The First Kiss (KH version)
Each day this week I will post a 'remembrance' of someone I've kissed.
The first kiss.
'Cause who can forget that??
(NOTE: Sergei will be prominently featured on Valentines Day. He's my bestest and favoritest.)
The KH Version -- Summer, Rain, Night
I kissed him first.
I didn’t realize it was me, my body, doing the ‘lean-in’ and the ‘not-just-friends’ kiss.
It happened so fast.
But there I was, pulling back from him, my head hitting the headrest so hard it hurt, the buttons of my white summer blouse trembling against the cloth as I reclined, my heartbeat underneath a pitterpat of ‘whatthehell?’
His face sat flat for a moment, and then it broke and he grinned.
“Thanks”, he said.
The wipers beat at my windshield, pushing inky streetlight puddles, the rain pissing down in late July, hot like spit.
I couldn’t speak. My lips felt like beer-soaked sausages, some drunken lustful swelling, as I smiled back.
He finally broke the silence with, “I was wondering when you were gonna do that.”
My head echoed with ‘Say something!’
But there was nothing to say. I grinned. Too long.

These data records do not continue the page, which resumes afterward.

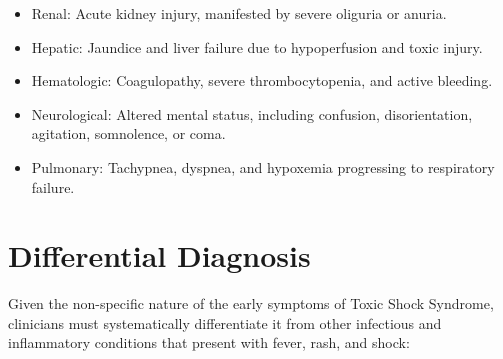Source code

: \begin{itemize}
    \begin{itemize}
        \item Renal: Acute kidney injury, manifested by severe oliguria or anuria.
        \item Hepatic: Jaundice and liver failure due to hypoperfusion and toxic injury.
        \item Hematologic: Coagulopathy, severe thrombocytopenia, and active bleeding.
        \item Neurological: Altered mental status, including confusion, disorientation, agitation, somnolence, or coma.
        \item Pulmonary: Tachypnea, dyspnea, and hypoxemia progressing to respiratory failure.
    \end{itemize}
\end{itemize}

\section*{Differential Diagnosis}
Given the non-specific nature of the early symptoms of Toxic Shock Syndrome, clinicians must systematically differentiate it from other infectious and inflammatory conditions that present with fever, rash, and shock:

“Well. Guess I’d better get inside.’ His car door opened and the overhead light turned us into six year-olds stealing candy bars from the corner store.
It felt naughty.
As he walked up the steps to his stale post-college apartment, I couldn’t help but stare at his legs. He walked like a cowboy, all bow-legged ruggedness. I wondered if he’d ever let me see them naked. If he’d start the second kiss. If, oh god, if, he could shoo his roommates away for one night so we could have the ‘scream-fest’ sex we’d giggled about not two hours ago at the party.
I didn’t know he would break my heart at the end of the summer.
I did know that, besides sex, there was nothing else I wanted from him.
And nothing more I wanted to talk about.
(Addendum: Today is Henry Rollins' birthday. Kisses to you, Hank, and a big ol' ass smack from Mona.)